What you are asked to do -> After finding the line with "- min-width" in the entries below, retype exactly each line from there through the line with "#### 盒子显示隐藏", including that final line.

Records contained in a dataset
════════════════

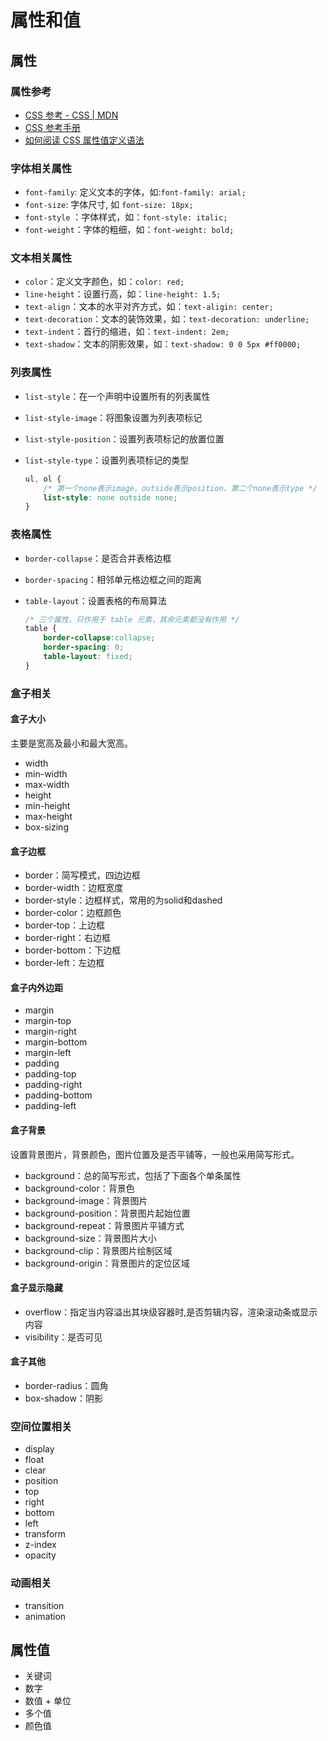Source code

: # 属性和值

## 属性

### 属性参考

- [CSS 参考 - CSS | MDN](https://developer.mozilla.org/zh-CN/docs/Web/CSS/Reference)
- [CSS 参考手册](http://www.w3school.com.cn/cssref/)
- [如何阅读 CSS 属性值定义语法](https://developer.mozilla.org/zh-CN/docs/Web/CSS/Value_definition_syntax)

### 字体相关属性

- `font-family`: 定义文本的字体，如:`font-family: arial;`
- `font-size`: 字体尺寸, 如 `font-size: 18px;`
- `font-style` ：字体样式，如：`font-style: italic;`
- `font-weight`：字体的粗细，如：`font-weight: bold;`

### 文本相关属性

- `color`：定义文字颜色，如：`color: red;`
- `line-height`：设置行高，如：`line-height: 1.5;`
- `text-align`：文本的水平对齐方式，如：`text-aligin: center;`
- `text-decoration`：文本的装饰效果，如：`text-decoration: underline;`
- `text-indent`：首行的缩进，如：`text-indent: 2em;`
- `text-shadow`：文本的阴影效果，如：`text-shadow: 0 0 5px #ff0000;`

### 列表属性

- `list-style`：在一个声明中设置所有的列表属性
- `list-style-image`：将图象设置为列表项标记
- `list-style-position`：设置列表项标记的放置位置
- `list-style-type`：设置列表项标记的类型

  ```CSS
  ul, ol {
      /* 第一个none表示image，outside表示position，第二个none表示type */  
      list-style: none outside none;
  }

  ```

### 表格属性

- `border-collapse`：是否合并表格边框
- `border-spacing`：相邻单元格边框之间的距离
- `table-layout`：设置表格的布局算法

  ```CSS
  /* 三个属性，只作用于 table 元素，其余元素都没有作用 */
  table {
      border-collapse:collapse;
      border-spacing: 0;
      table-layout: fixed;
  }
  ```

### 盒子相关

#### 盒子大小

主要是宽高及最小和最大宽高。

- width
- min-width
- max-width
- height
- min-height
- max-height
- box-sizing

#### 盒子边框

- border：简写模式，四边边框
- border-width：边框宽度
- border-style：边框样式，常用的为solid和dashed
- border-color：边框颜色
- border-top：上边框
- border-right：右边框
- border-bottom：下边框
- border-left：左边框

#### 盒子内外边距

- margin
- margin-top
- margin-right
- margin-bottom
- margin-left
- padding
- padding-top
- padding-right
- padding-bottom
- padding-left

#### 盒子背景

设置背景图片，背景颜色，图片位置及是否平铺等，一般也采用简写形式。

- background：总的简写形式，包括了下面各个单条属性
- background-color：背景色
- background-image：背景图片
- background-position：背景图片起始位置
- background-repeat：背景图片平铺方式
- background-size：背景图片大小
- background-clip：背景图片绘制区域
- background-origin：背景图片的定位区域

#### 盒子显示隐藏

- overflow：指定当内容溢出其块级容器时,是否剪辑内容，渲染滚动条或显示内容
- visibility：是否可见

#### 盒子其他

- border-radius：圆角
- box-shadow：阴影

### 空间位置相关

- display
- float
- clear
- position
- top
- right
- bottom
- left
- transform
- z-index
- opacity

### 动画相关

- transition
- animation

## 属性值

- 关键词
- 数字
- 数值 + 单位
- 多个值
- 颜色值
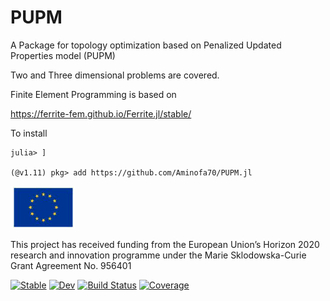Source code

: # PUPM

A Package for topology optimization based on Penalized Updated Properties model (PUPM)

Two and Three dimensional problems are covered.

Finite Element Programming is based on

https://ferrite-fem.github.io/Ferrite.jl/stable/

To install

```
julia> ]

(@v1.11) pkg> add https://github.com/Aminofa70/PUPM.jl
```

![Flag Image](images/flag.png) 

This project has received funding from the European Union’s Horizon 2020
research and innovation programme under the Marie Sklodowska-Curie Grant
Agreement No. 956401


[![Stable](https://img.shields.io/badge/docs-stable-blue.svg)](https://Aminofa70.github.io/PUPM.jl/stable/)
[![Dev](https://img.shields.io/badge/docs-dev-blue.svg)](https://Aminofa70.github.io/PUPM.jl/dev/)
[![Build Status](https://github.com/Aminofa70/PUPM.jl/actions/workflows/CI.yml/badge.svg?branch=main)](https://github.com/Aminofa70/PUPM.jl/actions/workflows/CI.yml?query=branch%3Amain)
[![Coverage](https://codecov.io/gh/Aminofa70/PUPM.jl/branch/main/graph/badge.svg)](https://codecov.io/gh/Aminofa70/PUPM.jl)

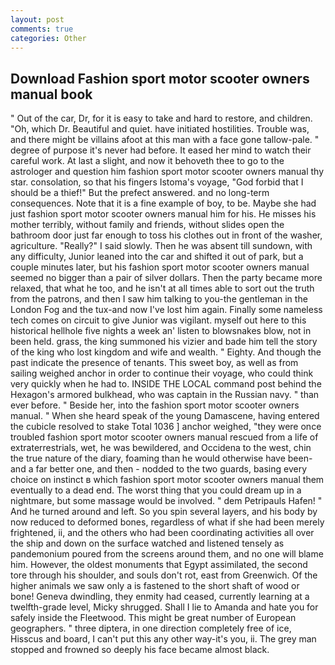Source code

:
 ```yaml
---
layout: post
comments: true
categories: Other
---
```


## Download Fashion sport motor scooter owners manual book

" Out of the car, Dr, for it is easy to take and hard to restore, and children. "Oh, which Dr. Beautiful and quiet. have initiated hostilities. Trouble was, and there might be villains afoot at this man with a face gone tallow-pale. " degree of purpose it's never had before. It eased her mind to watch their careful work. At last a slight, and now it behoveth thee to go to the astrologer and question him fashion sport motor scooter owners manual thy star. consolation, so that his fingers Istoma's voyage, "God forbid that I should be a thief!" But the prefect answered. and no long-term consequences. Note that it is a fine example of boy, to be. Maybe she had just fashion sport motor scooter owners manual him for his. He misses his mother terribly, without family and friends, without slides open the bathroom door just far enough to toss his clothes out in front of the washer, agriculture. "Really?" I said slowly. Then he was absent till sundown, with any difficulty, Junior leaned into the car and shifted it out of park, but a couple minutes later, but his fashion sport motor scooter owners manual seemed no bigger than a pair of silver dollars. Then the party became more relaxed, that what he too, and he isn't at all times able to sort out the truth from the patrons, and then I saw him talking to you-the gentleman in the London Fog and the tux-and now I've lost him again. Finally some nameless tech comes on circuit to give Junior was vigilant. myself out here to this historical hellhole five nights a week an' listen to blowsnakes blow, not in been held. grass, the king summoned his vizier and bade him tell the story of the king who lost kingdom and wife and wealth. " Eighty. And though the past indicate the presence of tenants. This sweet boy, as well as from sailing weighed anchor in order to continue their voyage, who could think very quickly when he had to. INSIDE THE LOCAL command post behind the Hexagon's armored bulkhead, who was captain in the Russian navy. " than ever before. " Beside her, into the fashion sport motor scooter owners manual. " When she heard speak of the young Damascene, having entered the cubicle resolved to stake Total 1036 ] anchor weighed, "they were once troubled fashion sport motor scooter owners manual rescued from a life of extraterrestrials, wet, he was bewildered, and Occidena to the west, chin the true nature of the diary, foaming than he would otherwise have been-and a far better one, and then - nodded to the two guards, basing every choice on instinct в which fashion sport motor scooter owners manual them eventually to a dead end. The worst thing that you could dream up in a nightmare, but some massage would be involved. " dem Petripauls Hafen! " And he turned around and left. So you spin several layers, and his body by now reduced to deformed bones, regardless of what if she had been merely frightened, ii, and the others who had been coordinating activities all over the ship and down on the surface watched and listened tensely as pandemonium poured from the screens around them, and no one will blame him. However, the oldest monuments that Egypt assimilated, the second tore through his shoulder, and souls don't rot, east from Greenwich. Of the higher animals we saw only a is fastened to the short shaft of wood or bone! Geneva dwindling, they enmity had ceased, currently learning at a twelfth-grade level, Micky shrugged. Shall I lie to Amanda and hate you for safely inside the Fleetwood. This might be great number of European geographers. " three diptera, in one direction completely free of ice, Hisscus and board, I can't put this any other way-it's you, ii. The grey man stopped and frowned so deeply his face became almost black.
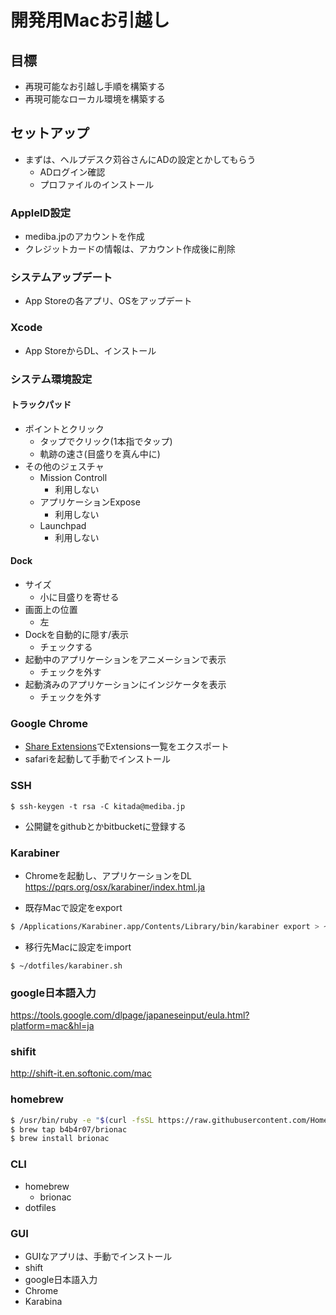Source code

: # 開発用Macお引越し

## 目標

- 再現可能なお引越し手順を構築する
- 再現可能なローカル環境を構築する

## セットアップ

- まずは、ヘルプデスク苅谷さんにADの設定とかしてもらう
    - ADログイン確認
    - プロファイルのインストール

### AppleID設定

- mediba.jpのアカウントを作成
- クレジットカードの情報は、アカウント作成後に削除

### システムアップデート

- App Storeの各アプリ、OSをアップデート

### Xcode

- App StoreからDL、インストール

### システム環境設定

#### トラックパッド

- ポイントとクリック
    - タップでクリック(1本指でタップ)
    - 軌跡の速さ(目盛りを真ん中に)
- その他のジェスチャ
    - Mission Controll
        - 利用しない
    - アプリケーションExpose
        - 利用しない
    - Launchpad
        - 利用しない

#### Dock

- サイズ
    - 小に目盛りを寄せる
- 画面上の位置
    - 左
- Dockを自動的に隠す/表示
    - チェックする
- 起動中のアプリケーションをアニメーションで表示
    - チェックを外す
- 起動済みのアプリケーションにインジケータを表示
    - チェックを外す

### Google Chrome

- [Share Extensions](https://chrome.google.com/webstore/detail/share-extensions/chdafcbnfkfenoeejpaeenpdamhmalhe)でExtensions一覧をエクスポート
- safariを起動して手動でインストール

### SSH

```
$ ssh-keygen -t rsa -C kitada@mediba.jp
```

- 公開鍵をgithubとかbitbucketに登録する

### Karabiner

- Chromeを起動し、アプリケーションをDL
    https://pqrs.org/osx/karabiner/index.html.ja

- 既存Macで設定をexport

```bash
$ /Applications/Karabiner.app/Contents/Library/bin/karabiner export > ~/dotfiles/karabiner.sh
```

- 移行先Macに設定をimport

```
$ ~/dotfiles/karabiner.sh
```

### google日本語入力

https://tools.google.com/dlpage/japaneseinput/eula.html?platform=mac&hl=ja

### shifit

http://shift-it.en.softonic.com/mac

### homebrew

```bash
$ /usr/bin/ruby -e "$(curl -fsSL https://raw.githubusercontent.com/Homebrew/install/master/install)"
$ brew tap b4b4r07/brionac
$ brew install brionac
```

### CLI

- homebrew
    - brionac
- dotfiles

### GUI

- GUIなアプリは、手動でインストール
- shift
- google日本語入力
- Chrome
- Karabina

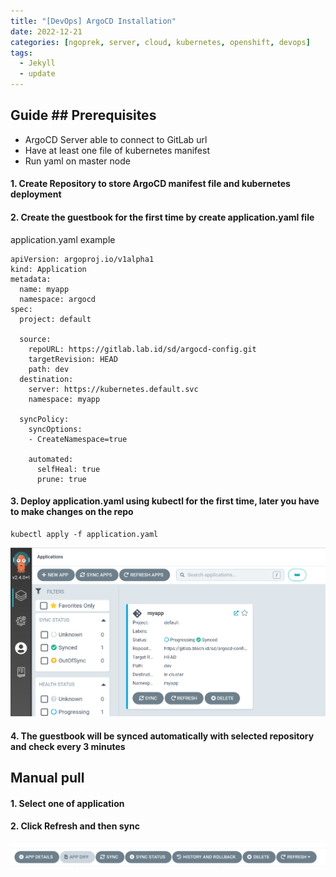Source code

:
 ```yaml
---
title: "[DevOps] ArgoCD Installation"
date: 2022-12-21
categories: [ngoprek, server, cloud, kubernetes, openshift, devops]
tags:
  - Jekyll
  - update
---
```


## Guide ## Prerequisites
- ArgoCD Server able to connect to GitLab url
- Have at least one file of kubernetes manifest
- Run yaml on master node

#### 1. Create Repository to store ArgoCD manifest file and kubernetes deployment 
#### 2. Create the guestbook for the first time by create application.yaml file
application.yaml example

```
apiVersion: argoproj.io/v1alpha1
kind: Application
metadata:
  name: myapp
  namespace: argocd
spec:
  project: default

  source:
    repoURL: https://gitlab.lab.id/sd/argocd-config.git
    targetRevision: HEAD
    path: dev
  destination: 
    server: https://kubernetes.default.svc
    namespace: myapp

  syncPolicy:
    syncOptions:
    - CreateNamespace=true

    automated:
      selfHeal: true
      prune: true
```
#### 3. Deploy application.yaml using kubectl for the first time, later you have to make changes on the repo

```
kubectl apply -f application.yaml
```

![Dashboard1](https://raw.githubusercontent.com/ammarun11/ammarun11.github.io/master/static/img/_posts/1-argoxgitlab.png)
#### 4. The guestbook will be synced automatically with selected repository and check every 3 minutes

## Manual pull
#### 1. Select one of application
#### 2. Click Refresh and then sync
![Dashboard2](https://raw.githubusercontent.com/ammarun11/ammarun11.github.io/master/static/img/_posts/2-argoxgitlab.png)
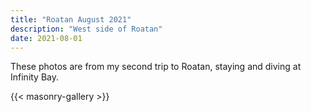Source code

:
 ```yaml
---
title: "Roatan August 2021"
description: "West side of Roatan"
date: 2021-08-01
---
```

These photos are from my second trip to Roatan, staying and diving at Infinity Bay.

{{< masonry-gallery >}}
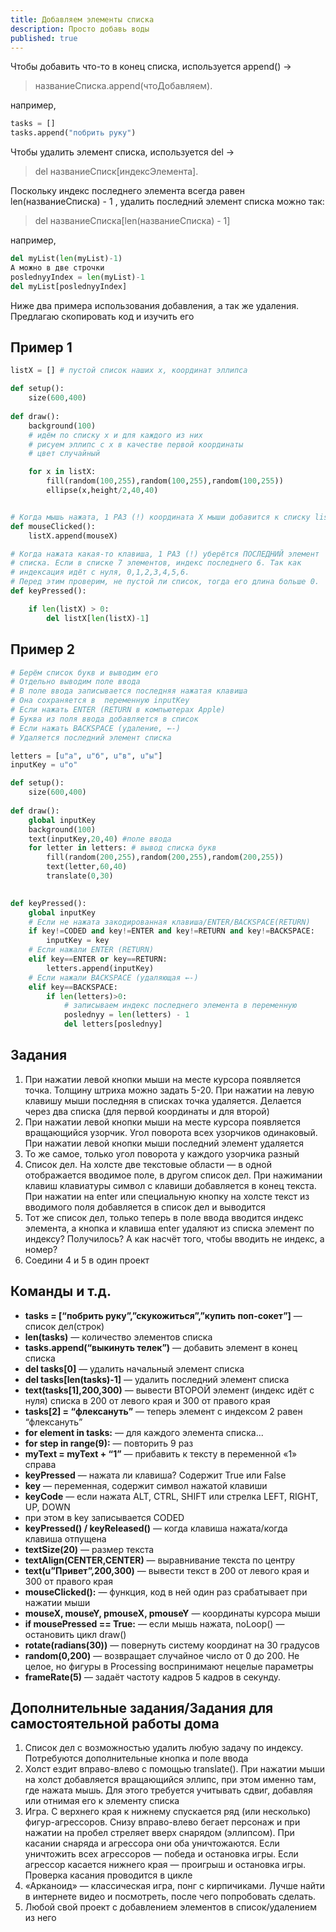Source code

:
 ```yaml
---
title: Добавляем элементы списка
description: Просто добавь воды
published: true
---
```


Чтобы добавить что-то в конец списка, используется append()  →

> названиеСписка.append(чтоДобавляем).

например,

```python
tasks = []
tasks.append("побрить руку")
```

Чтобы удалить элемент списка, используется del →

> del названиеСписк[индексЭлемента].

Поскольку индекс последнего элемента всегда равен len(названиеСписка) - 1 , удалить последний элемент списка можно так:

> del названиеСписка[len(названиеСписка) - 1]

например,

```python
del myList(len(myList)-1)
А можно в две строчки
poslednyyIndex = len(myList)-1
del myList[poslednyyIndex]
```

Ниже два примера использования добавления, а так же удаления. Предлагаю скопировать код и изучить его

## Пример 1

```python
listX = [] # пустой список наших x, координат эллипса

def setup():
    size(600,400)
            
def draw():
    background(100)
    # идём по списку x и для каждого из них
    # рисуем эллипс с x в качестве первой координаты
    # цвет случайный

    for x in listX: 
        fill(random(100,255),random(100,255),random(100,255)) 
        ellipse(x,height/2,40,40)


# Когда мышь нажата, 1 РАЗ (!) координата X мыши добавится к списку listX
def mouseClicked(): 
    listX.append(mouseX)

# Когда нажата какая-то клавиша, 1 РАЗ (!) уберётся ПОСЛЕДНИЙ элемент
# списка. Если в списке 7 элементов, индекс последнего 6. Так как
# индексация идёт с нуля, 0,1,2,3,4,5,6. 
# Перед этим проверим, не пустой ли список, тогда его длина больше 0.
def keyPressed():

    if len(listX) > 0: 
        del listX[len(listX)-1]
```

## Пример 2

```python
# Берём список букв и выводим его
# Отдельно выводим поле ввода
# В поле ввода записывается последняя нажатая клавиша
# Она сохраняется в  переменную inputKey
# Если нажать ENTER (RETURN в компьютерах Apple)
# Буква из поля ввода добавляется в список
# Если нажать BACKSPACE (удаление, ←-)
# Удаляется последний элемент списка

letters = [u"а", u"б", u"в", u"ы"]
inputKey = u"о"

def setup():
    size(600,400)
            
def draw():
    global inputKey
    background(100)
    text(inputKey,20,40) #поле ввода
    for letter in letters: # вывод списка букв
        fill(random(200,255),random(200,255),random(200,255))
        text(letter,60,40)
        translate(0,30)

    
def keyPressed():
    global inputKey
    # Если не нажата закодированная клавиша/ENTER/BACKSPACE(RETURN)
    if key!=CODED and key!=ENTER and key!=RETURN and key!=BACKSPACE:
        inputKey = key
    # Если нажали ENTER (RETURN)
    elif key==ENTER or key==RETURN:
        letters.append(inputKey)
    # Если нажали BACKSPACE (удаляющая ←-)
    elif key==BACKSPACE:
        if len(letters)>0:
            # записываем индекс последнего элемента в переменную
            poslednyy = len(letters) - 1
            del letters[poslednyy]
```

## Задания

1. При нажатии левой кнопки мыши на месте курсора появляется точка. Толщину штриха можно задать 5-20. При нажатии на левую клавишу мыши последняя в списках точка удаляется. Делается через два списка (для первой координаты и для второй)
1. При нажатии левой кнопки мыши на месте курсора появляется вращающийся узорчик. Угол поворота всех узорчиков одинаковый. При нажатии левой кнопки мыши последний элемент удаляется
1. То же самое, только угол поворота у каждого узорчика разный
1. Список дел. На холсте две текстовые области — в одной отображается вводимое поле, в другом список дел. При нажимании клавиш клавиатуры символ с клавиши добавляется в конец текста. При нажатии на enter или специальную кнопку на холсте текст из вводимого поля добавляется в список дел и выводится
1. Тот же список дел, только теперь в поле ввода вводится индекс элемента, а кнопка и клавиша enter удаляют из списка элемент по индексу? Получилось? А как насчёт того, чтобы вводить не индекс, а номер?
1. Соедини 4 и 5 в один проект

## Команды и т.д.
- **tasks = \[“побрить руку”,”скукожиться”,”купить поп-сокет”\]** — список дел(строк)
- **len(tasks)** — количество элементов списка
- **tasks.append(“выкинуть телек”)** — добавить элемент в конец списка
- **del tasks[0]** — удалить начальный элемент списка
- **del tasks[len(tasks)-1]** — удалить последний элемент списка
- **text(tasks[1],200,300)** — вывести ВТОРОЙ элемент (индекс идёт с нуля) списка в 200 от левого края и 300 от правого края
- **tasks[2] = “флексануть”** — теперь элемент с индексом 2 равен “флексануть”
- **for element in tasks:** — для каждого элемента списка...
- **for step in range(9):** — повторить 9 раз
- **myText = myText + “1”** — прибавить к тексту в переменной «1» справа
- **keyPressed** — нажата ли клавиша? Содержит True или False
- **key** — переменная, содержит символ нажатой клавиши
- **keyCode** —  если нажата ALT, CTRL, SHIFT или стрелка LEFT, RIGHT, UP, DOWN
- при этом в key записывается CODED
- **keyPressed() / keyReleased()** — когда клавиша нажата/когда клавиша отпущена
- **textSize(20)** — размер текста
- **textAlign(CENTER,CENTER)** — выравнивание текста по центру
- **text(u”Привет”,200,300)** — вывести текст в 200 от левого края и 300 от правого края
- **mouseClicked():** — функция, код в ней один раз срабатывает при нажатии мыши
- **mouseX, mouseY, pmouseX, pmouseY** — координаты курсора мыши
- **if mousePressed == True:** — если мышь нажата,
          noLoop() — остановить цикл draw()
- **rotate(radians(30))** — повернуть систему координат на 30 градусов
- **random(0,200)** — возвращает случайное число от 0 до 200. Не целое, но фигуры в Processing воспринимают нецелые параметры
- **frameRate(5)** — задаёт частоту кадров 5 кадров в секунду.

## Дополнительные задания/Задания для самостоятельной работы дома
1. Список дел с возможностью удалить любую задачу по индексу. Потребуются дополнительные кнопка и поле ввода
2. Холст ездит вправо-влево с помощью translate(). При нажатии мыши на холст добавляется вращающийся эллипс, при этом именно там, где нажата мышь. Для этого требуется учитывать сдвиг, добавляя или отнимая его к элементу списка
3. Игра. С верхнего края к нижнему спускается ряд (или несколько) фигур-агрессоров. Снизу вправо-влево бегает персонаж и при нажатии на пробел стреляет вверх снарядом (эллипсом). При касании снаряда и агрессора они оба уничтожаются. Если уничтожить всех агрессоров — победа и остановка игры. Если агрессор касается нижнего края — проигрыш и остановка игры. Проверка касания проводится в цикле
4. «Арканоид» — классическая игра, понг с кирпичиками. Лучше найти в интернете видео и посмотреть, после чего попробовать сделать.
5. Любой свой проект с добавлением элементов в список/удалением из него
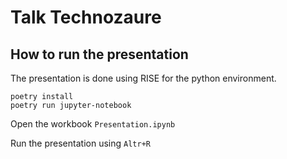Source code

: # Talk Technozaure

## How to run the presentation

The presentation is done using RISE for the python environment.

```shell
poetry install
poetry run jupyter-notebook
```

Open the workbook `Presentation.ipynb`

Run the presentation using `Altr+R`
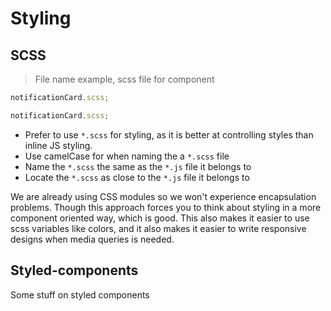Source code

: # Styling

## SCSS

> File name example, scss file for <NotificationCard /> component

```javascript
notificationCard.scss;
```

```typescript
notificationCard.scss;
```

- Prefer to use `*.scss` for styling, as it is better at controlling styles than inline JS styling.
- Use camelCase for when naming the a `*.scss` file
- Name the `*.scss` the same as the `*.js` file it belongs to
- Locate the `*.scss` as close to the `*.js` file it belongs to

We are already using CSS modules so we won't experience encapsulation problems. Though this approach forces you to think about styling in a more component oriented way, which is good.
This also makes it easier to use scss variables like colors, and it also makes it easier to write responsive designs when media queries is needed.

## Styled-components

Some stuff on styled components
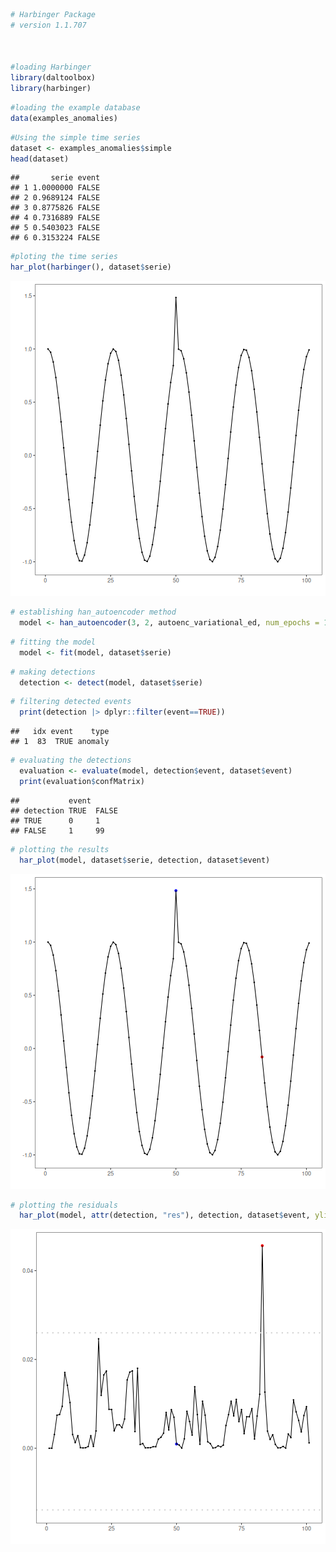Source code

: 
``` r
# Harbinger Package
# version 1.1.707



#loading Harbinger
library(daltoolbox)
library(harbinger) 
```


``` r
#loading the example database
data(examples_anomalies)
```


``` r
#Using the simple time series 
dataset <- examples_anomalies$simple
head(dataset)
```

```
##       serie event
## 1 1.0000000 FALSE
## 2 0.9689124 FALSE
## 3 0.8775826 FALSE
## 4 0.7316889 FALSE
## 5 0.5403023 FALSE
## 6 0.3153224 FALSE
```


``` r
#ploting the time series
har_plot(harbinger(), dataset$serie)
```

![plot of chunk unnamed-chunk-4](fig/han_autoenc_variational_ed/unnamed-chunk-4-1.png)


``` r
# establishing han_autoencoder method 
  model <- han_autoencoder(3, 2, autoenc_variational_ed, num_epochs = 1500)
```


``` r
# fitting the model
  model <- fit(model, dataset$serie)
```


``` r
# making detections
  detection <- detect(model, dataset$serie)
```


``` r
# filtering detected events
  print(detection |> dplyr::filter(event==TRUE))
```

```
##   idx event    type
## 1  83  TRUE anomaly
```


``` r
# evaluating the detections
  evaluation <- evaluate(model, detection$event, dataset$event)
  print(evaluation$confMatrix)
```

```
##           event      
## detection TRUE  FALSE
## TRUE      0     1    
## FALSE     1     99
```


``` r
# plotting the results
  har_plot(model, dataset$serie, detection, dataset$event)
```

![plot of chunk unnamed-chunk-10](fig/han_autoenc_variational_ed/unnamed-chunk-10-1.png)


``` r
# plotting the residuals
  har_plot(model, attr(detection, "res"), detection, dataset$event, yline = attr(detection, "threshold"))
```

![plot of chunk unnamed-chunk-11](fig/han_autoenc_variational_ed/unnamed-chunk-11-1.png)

════════════════

Answer box ->
- min-width
- max-width
- height
- min-height
- max-height
- box-sizing

#### 盒子边框

- border：简写模式，四边边框
- border-width：边框宽度
- border-style：边框样式，常用的为solid和dashed
- border-color：边框颜色
- border-top：上边框
- border-right：右边框
- border-bottom：下边框
- border-left：左边框

#### 盒子内外边距

- margin
- margin-top
- margin-right
- margin-bottom
- margin-left
- padding
- padding-top
- padding-right
- padding-bottom
- padding-left

#### 盒子背景

设置背景图片，背景颜色，图片位置及是否平铺等，一般也采用简写形式。

- background：总的简写形式，包括了下面各个单条属性
- background-color：背景色
- background-image：背景图片
- background-position：背景图片起始位置
- background-repeat：背景图片平铺方式
- background-size：背景图片大小
- background-clip：背景图片绘制区域
- background-origin：背景图片的定位区域

#### 盒子显示隐藏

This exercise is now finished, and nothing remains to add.